[Dataset items]

+---+

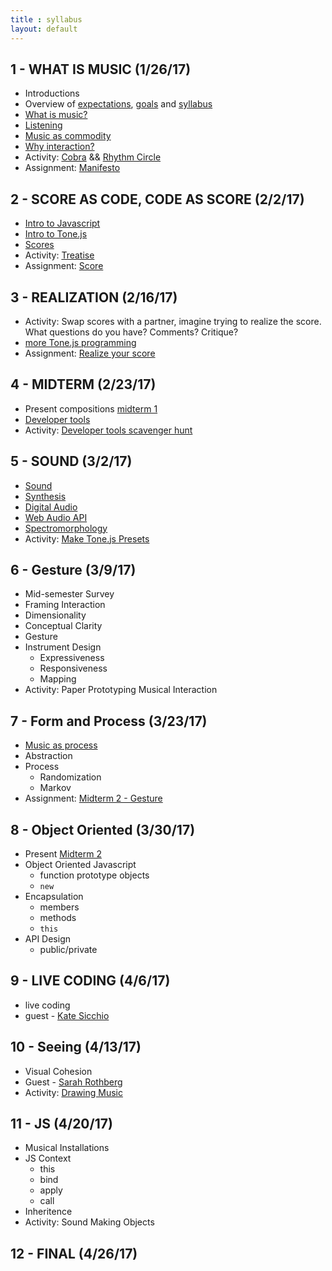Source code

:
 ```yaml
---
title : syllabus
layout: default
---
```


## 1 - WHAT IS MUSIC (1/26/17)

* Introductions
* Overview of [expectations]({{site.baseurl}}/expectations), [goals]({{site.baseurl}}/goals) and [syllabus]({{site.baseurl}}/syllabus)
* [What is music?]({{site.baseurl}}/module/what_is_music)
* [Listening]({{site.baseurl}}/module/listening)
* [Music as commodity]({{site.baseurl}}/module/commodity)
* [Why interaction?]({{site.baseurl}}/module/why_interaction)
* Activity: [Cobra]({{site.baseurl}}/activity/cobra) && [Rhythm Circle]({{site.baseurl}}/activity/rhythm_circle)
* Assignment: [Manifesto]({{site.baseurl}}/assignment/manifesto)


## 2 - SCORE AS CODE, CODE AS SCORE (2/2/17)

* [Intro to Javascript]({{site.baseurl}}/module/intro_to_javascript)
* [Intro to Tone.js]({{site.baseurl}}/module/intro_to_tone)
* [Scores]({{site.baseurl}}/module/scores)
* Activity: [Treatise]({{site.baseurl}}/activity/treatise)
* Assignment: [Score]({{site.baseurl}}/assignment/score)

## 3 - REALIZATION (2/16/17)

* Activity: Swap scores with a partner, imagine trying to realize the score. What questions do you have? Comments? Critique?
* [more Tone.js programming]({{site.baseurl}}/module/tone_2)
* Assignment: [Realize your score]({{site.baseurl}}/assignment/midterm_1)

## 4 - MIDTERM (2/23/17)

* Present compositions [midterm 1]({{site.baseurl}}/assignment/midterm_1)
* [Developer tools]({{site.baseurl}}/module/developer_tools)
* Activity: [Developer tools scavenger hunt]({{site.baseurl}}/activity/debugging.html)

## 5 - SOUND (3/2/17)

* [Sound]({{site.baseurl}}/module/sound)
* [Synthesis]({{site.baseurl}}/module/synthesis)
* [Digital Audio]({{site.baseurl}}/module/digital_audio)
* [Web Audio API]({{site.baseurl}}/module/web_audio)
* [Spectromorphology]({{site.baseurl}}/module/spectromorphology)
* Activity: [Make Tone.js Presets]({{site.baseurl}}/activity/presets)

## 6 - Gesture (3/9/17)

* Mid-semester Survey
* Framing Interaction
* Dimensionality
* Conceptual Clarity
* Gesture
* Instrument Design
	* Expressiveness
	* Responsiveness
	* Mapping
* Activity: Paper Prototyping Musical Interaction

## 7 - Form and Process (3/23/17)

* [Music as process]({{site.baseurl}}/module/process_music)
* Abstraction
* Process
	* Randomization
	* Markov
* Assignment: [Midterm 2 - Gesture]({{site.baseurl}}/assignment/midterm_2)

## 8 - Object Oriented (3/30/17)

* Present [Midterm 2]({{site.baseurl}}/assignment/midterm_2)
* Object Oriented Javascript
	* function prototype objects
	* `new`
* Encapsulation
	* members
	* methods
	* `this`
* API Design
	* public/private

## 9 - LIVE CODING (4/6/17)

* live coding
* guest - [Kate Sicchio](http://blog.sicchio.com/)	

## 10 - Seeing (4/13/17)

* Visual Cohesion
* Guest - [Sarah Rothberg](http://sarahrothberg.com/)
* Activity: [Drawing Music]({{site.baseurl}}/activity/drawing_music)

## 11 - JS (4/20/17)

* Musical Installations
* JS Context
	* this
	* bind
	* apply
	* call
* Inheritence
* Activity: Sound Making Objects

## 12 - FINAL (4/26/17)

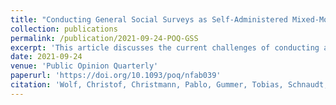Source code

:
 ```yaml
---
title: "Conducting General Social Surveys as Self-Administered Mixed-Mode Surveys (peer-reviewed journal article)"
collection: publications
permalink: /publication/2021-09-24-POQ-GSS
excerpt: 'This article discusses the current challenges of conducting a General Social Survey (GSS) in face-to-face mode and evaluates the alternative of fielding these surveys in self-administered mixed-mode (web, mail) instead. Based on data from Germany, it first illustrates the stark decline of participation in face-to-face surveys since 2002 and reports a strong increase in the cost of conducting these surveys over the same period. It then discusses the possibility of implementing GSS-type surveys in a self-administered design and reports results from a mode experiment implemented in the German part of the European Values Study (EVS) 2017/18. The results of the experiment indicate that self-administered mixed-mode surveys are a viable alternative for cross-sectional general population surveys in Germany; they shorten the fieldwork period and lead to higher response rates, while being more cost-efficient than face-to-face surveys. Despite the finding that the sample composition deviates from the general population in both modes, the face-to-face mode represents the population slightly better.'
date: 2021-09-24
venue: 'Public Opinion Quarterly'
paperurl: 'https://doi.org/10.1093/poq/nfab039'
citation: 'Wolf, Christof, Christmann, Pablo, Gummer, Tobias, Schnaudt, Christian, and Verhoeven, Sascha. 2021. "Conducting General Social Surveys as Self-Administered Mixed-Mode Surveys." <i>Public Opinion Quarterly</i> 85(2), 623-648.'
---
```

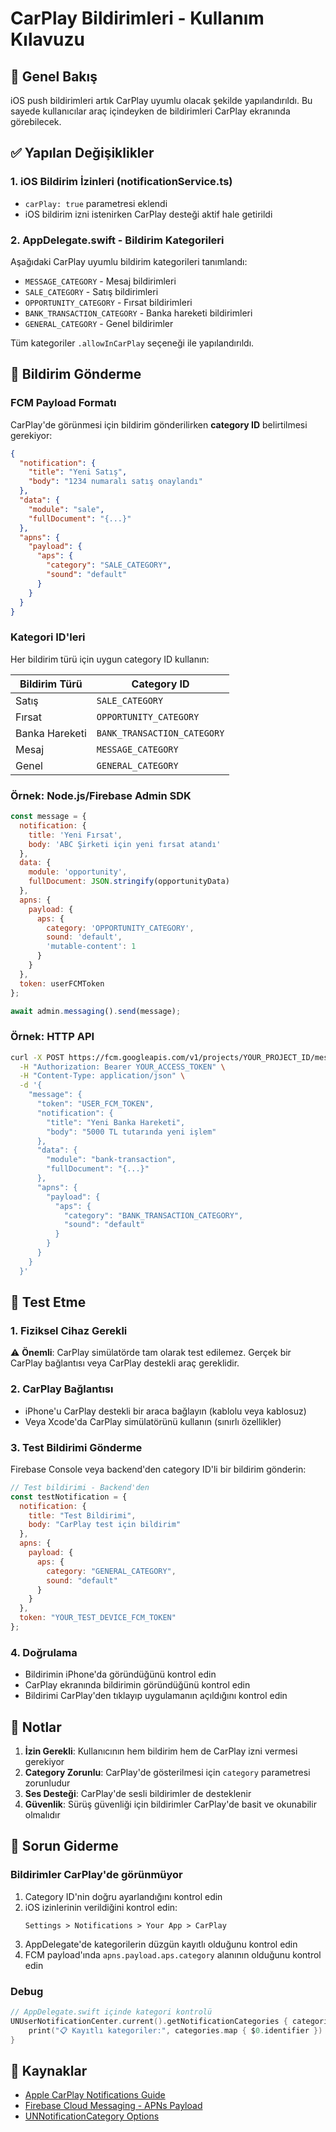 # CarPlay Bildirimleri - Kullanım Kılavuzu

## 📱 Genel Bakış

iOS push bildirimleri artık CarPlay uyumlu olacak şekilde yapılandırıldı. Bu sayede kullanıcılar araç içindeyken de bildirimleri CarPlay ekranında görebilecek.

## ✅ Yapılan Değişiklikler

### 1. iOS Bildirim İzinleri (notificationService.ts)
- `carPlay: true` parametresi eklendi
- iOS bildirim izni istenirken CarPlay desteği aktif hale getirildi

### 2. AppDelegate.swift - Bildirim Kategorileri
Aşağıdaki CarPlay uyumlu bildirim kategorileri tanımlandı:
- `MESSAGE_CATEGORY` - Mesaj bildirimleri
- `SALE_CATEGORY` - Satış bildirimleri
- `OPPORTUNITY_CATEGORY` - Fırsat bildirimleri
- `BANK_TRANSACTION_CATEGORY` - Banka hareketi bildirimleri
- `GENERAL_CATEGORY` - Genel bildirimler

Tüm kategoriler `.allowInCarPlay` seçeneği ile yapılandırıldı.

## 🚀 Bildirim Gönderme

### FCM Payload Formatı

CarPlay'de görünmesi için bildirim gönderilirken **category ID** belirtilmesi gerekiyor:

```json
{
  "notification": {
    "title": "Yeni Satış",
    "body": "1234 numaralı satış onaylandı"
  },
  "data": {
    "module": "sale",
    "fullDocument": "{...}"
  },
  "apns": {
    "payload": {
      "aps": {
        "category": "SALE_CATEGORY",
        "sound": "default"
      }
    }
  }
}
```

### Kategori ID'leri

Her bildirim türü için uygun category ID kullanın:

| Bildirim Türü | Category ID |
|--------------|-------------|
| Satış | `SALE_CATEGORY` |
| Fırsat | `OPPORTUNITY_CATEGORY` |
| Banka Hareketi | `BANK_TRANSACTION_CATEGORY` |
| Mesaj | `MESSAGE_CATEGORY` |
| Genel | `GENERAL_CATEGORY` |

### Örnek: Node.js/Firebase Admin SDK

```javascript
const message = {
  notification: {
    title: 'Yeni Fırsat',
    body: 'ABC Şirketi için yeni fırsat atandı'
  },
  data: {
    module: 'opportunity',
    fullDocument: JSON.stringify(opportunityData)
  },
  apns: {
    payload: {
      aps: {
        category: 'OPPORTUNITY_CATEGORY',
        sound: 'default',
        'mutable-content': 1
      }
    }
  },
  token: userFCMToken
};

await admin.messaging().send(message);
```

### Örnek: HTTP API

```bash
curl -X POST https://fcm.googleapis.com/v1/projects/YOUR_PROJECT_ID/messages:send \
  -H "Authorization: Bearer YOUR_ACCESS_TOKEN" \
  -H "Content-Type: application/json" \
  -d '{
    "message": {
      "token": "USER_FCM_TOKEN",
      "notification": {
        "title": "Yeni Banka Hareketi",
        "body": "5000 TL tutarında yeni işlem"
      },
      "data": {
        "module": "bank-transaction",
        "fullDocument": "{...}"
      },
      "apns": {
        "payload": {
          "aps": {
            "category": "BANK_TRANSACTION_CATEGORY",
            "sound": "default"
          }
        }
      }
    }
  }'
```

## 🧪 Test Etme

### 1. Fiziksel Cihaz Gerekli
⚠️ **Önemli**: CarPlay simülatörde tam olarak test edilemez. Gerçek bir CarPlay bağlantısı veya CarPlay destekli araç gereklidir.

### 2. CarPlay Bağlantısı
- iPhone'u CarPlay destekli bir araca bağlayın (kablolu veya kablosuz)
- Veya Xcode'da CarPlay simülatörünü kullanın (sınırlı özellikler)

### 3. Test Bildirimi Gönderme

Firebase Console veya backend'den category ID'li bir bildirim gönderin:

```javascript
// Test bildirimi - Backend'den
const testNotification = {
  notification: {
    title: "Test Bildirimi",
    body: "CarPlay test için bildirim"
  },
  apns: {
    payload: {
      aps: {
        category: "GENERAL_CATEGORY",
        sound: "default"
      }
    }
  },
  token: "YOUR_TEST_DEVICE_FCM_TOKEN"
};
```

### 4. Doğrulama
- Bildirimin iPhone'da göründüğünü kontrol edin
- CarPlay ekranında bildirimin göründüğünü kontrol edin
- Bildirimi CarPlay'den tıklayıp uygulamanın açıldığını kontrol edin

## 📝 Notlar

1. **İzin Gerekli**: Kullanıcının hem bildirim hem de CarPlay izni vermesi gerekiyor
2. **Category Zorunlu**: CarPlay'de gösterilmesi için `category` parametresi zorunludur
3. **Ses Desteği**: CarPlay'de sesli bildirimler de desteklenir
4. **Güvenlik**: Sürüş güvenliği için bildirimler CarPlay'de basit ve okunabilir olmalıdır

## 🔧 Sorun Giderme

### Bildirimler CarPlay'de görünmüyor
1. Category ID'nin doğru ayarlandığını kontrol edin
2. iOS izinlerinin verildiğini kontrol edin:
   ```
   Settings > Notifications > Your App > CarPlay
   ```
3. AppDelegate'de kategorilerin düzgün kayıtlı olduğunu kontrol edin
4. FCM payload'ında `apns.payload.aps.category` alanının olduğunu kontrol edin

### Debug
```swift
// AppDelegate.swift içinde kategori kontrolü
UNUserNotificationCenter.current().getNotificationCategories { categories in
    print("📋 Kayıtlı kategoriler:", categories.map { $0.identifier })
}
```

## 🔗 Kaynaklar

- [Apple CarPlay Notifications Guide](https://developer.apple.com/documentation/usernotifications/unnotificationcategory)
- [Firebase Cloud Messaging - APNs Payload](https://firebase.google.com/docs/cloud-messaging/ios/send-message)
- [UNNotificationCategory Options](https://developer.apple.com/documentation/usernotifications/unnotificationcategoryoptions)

+---+

### What the exercise asks:
Find every line of the data that includes the string "const". Copy each of those lines.

### Answer below:
const message = {
const testNotification = {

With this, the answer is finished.